In any case, you read with exasperation or amusement the multiple errors in a story, and then turn the page to national or international affairs, and read as if the rest of the newspaper was somehow more accurate about Palestine than the baloney you just read. You turn the page, and forget what you know.
I mention this today specifically because last week, I happened upon one of those articles where I could see that the “journalists had absolutely no understanding of either the facts or the issues.” It was a piece from the front page of The Wall Street Journal addressing the pushback against ESG. And it was abominable:
A new kind of shareholder activism is rattling companies: “anti-woke” agitators….
The activists frame the push as getting politics out of business—and suggest getting used to it….
Advocates for more progressive environmental, social and corporate-governance shareholder proposals call the newcomers politically motivated and cite research suggesting more established ESG measures improve long-term financial outcomes at companies….
[A]nti-ESG proposal growth outpaced that of other categories tracked by ISS.
Anti-ESG supporters haven’t won over voting investors, however: Most anti-ESG proposals received support from less than 2% of shares voted, and none have passed—among the worst showing of the categories tracked by ISS.
Pardon my French, but what fresh hell is this?
The factual mistakes in this piece are legion and begin even before the article itself does, in the headline: “Anti-Woke’ Shareholders Are Going After Corporate Boards.” As I have noted before, a small part of this confusion is my fault for titling my book The Dictatorship of Woke Capital. A larger, though still quite small, part of the blame falls on my friend-quantaince Vivek Ramaswamy, whose book on the subject is called Woke, Inc. The rest of the responsibility here is that of the reporters and editors at the paper. If they had any “understanding of the facts or the issues” involved in this story, they’d know good and well that this is NOT about “woke” and that the activist investors in question are hardly “anti-woke.”
In truth, this is all about the breach of fiduciary duties by corporate executives and their allies in the ESG movement. Stop me if you’ve heard this before, but by injecting overtly political sentiments and strategies into capital markets, these executives and asset managers effectively undermine the rights of the owners of corporations (i.e. shareholders). This is both a violation of their responsibilities as agents of the owners AND an infringement on the rights of the people (i.e. voters) to self-determination.
The activists in question – and, in his case, Scott Shepard, the Director of the Free Enterprise Project, is quoted prominently – are not trying to stop the “woke-ification” of capital markets. They’re trying to stop the politicization of capital markets. It just so happens (although NOT coincidentally) that those trying to politicize markets are almost entirely on the fringe political Left.

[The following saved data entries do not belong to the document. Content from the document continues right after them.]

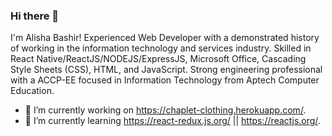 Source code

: ### Hi there 👋

<!--
**Alisha-bashir/Alisha-bashir** is a ✨ _special_ ✨ repository because its `README.md` (this file) appears on your GitHub profile.

Here are some ideas to get you started:

- 🔭 I’m currently working on ...
- 🌱 I’m currently learning ...
- 👯 I’m looking to collaborate on ...
- 🤔 I’m looking for help with ...
- 💬 Ask me about ...
- 📫 How to reach me: ...
- 😄 Pronouns: ...
- ⚡ Fun fact: ...
-->
I'm Alisha Bashir! Experienced Web Developer with a demonstrated history of working in the information technology and services industry. Skilled in React Native/ReactJS/NODEJS/ExpressJS, Microsoft Office, Cascading Style Sheets (CSS), HTML, and JavaScript. Strong engineering professional with a ACCP-EE focused in Information Technology from Aptech Computer Education.

- 🔭 I’m currently working on https://chaplet-clothing.herokuapp.com/.
- 🌱 I’m currently learning https://react-redux.js.org/ || https://reactjs.org/.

As I have argued elsewhere (in conjunction with Russ Greene), if the Right were to adopt ESG tactics to advance a purely political agenda, that too would constitute an abuse of capital markets and a breach of fiduciary duties. I would expect guys like Scott Shepard to push back against that as well.
Speaking of Scott Shepard, the Journal’s intrepid reporters refer to him and the Free Enterprise Project as “newcomers” to the shareholder activism space. I’m not sure what definition of “newcomer” they used, but I do know that Scott makes an appearance in The Dictatorship, which was written four years ago this summer. I also know that the guy who hired Scott and who was his predecessor as the Director of the Free Enterprise Project is Justin Danhof, whose leadership on this matter for years prior to 2020 is what inspired me to take up this subject and to write the book in the first place. Finally, I know that Justin – who is now the Head of Corporate Governance at Strive Asset Management – worked (first as an intern, then as an employee, and eventually as the boss) at FEP from 2008 to 2022, when he passed the baton to Scott. If I do the math correctly, that’s…a long time. “Newcomers” my foot.
The reporters go on to note that the “anti-woke” shareholder proposals don’t get much support in proxy votes, which, they imply, indicates that the entire effort is merely a nuisance. While it would be nice if those proposals received greater support, that’s not the point – and it never has been. The point, rather, is to ENGAGE with corporate leaders, using whatever leverage is available. The big boys – the Big Three and other large asset managers – use the fact that they control tens of trillions of dollars in assets as leverage. The not-so-big boys – like FEP – use the process itself as leverage, knowing that corporations don’t like their political activism exposed and don’t like to have these “embarrassing” proposals on their proxy statements in the first place. When a guy like Scott Shepard – or the inimitable Jerry Bowyer, to name just one other – has a proposal on the proxy statement, he gets to read that proposal at the shareholder meeting, gets to watch the company’s CEO squirm as he tries to explain his political foolishness, and often generates headlines for his trouble. Corporate leaders hate that, which is exactly the point.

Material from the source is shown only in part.